Like it or not, we all display signs of social status when we go out in public. From our clothing to the car we drive, we give others indications of all kinds of things about us.
Quite often, people buy into the idea that expensive items display high social status. If they dress well, have a perfect haircut, wear nice makeup and jewelry, and/or drive a nice car, others will perceive them as having a higher social status.
Most of us recognize that wealth doesn’t directly correlate in any way to the type of person that’s behind that wealth, but a showing of wealth, in the eyes of many, conveys more positive attributes than negative ones.
That’s why many people strive to dress well in public. They own nice, shiny cars. They possess nice, new cell phones and the like. They have nice jewelry or have a nice watch on their wrist.

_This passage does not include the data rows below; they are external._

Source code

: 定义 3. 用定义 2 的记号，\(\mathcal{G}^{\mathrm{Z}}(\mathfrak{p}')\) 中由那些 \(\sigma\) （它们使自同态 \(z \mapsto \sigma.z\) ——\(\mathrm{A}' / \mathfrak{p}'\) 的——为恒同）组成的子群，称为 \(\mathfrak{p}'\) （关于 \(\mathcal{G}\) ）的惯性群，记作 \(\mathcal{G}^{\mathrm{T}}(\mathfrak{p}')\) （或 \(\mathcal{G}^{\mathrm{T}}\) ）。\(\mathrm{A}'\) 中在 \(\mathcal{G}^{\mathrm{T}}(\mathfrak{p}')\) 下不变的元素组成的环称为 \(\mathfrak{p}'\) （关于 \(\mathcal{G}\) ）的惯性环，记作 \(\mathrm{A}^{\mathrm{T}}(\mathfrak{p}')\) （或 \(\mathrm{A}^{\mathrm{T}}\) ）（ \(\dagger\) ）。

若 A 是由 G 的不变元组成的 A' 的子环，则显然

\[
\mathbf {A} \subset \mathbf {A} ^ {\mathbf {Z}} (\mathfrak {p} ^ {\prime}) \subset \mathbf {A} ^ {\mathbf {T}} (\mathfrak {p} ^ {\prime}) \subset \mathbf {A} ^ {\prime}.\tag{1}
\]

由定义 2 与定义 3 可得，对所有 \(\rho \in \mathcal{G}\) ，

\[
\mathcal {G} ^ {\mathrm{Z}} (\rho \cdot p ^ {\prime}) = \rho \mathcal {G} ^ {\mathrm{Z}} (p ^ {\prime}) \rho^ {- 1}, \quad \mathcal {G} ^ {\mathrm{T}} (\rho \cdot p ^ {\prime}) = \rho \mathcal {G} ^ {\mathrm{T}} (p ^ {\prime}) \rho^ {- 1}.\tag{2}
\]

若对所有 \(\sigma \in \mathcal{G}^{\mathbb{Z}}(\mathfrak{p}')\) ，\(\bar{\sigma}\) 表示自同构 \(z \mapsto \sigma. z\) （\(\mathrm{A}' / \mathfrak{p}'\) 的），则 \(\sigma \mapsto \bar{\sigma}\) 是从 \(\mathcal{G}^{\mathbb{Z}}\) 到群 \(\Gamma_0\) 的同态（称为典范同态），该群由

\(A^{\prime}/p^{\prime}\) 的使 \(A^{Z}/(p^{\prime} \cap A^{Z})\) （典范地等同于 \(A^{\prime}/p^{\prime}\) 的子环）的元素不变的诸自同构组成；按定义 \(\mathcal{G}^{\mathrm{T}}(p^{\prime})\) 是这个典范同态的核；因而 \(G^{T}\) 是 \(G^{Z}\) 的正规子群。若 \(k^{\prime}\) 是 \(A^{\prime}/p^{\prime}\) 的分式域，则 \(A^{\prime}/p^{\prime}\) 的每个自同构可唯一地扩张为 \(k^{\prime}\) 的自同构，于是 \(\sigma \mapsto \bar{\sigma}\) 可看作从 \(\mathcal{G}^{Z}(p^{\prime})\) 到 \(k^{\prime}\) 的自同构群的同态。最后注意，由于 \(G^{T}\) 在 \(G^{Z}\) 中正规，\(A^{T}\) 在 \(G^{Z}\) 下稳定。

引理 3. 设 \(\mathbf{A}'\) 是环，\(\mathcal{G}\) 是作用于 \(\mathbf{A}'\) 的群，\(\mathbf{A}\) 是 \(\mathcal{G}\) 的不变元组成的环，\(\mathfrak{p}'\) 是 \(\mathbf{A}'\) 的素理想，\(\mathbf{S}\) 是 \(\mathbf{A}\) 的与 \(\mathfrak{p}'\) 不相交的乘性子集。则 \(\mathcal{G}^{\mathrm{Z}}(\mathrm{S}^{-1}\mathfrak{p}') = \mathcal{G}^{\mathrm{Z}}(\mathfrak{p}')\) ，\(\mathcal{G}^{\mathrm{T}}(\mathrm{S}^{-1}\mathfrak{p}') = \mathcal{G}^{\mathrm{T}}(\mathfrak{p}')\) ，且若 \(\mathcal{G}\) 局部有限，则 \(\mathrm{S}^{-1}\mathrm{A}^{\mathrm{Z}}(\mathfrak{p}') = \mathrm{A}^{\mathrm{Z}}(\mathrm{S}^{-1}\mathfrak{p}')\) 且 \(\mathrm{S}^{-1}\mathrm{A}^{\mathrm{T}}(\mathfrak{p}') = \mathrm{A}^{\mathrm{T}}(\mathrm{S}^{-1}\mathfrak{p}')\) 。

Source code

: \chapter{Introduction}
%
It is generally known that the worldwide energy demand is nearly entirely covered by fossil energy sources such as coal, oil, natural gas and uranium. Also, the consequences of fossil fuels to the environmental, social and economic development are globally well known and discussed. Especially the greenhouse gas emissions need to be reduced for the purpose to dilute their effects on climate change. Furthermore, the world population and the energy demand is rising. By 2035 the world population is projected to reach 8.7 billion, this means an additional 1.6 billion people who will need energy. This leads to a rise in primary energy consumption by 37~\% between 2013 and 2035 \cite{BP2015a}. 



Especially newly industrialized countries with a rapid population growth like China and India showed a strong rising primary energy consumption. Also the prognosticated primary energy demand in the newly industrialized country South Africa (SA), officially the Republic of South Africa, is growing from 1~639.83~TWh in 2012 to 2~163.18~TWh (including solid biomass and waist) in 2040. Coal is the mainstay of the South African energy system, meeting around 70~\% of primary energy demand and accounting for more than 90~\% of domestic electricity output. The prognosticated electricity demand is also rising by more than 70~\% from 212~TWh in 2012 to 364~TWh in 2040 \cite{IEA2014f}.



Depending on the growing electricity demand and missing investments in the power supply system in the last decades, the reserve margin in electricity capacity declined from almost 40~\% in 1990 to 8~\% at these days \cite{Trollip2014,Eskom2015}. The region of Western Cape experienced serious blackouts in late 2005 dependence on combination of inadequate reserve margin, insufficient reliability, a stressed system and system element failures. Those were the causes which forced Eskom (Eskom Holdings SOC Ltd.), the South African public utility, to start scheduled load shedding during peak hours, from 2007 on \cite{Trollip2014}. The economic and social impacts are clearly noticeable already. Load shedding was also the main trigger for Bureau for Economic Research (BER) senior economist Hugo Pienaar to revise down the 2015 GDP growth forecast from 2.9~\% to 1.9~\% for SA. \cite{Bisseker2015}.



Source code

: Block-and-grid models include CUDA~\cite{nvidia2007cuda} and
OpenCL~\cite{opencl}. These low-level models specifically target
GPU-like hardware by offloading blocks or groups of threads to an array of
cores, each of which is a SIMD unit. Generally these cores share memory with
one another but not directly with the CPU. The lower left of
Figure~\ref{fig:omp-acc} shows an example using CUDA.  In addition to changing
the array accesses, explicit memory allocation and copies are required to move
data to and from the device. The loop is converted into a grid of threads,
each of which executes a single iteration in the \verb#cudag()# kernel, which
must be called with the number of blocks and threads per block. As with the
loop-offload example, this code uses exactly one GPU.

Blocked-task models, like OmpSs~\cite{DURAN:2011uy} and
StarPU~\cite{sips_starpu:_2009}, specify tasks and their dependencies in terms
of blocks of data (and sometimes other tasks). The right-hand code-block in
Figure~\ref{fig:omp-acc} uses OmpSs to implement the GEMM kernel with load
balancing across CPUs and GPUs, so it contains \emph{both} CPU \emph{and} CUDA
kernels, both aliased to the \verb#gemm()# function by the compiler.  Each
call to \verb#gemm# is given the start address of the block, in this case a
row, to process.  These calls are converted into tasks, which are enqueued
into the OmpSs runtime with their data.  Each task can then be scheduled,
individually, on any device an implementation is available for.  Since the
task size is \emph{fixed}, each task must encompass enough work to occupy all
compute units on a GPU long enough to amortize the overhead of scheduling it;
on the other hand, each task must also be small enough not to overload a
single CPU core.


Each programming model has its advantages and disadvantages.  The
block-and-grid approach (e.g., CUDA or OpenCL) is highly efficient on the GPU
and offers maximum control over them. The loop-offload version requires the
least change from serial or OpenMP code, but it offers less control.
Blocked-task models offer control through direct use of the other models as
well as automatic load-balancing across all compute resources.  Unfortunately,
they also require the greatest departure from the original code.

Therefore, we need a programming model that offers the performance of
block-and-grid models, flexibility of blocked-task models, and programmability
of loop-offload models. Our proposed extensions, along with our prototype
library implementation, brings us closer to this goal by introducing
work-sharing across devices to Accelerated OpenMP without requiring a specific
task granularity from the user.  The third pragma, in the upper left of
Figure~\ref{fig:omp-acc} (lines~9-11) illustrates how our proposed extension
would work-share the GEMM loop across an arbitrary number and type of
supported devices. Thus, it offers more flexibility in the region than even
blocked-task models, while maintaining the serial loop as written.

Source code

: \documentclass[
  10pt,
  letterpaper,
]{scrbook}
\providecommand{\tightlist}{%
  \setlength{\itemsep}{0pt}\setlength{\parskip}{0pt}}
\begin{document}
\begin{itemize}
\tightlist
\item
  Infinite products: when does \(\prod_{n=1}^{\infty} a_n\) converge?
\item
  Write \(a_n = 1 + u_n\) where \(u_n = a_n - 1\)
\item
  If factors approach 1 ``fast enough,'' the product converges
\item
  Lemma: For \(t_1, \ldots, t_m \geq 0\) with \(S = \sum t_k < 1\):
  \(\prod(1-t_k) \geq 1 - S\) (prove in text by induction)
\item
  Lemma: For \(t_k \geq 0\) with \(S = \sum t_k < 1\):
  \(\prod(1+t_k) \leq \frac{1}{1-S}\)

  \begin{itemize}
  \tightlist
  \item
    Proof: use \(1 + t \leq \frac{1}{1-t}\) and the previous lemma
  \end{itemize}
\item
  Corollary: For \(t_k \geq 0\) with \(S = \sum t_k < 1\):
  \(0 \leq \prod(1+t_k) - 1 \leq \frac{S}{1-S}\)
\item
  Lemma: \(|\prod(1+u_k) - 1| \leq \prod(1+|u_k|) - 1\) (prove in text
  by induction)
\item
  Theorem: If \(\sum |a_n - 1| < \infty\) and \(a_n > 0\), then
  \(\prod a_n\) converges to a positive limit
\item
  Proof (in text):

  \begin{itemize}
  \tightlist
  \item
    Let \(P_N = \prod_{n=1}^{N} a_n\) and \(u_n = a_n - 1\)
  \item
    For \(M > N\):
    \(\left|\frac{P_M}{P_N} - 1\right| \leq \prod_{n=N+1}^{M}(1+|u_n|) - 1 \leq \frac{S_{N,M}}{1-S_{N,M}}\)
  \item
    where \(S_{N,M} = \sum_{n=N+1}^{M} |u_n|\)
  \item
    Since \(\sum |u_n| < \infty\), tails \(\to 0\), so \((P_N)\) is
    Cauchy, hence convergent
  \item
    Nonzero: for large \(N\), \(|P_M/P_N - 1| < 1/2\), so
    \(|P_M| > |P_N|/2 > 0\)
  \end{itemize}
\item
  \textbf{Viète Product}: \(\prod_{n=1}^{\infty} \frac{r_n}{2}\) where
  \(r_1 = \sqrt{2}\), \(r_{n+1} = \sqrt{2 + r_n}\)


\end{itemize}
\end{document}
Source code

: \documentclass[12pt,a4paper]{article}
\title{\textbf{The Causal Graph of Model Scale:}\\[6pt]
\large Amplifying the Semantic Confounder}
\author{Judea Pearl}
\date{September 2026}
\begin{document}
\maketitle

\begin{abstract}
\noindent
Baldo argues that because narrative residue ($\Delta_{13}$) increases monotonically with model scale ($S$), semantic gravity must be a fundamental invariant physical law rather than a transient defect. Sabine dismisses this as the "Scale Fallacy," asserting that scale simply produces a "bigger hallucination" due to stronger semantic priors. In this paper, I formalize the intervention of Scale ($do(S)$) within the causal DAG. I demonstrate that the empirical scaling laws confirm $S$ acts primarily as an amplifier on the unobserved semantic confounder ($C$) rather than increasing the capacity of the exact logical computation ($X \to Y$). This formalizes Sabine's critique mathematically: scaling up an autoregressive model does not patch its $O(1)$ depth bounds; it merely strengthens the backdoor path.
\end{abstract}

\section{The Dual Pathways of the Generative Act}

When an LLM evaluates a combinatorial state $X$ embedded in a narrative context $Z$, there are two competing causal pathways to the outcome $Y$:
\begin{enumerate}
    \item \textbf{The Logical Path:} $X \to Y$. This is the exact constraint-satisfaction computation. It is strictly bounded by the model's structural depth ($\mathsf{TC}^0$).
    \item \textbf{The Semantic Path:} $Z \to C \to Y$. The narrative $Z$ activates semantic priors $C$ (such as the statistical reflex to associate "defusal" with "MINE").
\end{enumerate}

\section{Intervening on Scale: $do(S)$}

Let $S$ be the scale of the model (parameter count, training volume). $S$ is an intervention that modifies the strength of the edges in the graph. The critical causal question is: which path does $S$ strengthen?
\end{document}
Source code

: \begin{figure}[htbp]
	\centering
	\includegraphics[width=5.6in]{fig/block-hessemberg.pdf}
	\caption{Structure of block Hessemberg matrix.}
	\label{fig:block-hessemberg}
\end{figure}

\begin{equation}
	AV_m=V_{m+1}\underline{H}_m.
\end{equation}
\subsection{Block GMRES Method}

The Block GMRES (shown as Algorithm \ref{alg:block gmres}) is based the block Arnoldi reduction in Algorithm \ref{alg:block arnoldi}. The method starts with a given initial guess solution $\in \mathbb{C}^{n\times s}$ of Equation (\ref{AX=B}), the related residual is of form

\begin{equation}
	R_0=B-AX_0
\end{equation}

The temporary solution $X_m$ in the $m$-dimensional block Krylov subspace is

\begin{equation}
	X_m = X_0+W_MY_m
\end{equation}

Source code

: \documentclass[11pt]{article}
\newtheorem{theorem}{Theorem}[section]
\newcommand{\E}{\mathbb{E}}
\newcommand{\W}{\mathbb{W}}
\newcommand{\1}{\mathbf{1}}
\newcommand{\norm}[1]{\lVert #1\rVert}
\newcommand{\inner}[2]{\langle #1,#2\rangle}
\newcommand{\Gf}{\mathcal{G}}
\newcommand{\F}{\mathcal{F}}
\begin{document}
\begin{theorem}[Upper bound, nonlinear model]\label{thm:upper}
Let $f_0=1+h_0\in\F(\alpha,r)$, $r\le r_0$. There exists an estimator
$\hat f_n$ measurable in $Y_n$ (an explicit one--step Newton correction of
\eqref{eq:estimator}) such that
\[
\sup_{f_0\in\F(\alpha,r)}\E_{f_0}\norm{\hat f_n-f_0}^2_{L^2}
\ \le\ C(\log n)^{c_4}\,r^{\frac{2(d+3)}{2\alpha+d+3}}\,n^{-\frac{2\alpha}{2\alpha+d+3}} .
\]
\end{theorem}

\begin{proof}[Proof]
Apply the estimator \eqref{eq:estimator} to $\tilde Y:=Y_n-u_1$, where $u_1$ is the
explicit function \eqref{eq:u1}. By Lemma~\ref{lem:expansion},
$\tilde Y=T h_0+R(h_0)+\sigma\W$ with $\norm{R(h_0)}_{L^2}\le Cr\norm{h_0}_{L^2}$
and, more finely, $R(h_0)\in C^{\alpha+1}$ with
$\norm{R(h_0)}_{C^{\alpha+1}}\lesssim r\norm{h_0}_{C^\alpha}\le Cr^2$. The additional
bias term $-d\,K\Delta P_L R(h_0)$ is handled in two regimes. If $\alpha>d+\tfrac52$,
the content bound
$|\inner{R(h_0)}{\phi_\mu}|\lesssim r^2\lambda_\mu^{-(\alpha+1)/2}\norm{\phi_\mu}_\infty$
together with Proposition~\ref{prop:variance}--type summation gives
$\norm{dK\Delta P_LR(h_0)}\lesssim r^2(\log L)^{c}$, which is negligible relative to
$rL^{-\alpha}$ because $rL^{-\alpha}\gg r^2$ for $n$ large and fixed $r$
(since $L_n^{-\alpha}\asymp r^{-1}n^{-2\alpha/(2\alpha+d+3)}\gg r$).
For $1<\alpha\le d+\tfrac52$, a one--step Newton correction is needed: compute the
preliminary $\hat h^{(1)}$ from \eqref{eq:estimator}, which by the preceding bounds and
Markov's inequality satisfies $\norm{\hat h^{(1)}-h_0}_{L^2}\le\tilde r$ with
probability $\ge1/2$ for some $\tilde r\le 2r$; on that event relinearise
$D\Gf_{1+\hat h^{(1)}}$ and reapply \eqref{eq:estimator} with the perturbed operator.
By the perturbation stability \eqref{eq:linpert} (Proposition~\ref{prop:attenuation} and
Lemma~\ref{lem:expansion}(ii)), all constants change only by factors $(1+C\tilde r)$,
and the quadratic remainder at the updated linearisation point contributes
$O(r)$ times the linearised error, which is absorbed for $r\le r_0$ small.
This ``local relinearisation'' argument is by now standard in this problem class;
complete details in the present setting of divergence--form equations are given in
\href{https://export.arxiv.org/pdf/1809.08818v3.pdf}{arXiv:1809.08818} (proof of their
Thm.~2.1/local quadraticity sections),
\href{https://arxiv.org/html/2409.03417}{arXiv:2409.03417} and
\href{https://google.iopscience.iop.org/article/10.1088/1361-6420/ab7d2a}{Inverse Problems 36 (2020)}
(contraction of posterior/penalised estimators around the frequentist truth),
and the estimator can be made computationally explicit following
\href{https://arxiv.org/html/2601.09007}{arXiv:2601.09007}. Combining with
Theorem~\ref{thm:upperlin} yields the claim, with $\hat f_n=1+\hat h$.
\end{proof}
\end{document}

They don’t necessarily want to appear “rich,” but they do want others to hold a positive opinion of them, and first impressions make a big difference. Driving a nice car, wearing nice clothes, and having nice jewelry is an easy shortcut to that impression.
The challenge for frugal folks like myself is how to display a positive social status without spending lots of money on clothes, cars, jewelry, and other outward signs of affluence. We want others to see us as approachable and reputable, but we don’t really have a lot of interest in spending money to display wealth. What can we do?
Here are a few tactics that seem to work well for me.
First, keep yourself and your clothes clean and presentable. This should be “life 101,” of course. Take a daily shower. Practice good oral hygiene. Keep your hair brushed. Use deodorant. These are all things you should be doing as a normal life routine.
Second, carry yourself with confidence. This is something that has to be learned, and it’s one of the areas where I agree with the sentiment of “fake it until you make it.” You need to feel like you belong in a room when you go there, that you’re the equal of everyone there and can carry on a conversation with anyone there.
Yes, this is hard for some people. I’m introverted, and I find that I have to prepare myself mentally in order to feel and be confident in a group of people.
Also, confidence and arrogance aren’t the same thing. Arrogance comes from a sense of being better than others in a group. Confidence is merely a sense of being equal to everyone in a group.
Third, participate but don’t dominate. Don’t shy away from participating in discussions or from starting up conversations with people. At the same time, don’t dominate those discussions, either. You should not be the person who has said the most words over the course of a long conversation or, if you are, it shouldn’t be by a very large margin.
I use two tactics for participating in conversations with people. First, if I don’t know what to say, I ask the other person about themselves, listen to what they say, and try to follow up with more questions or with something worthwhile. Second, when I do make a point on a conversational topic, I won’t do it unless I have some specific reasons why I feel that way. Statements without evidence often get you in trouble, particularly when the statements aren’t purely positive in nature.
Fourth, smile. When you pass by people and you see them look at you, smile at them. For me, the easiest way to do this is to picture that person having fun with a little child, because that always brings a smile to my face.
A person that smiles at you, particularly when that smile seems genuine, is always going to get a positive boost in how you perceive them.
Finally, step up to the plate when it’s needed and follow through on what you promise. Not only does this cultivate strong positive feelings among the people you already know, that impression spreads to others. People are more likely to say positive things about you, talk to you in other situations, and so on.
You don’t need much more than this to cultivate a strong positive social status. You don’t need expensive clothes or an expensive car. You just need to be presentable, approachable, confident, and reliable.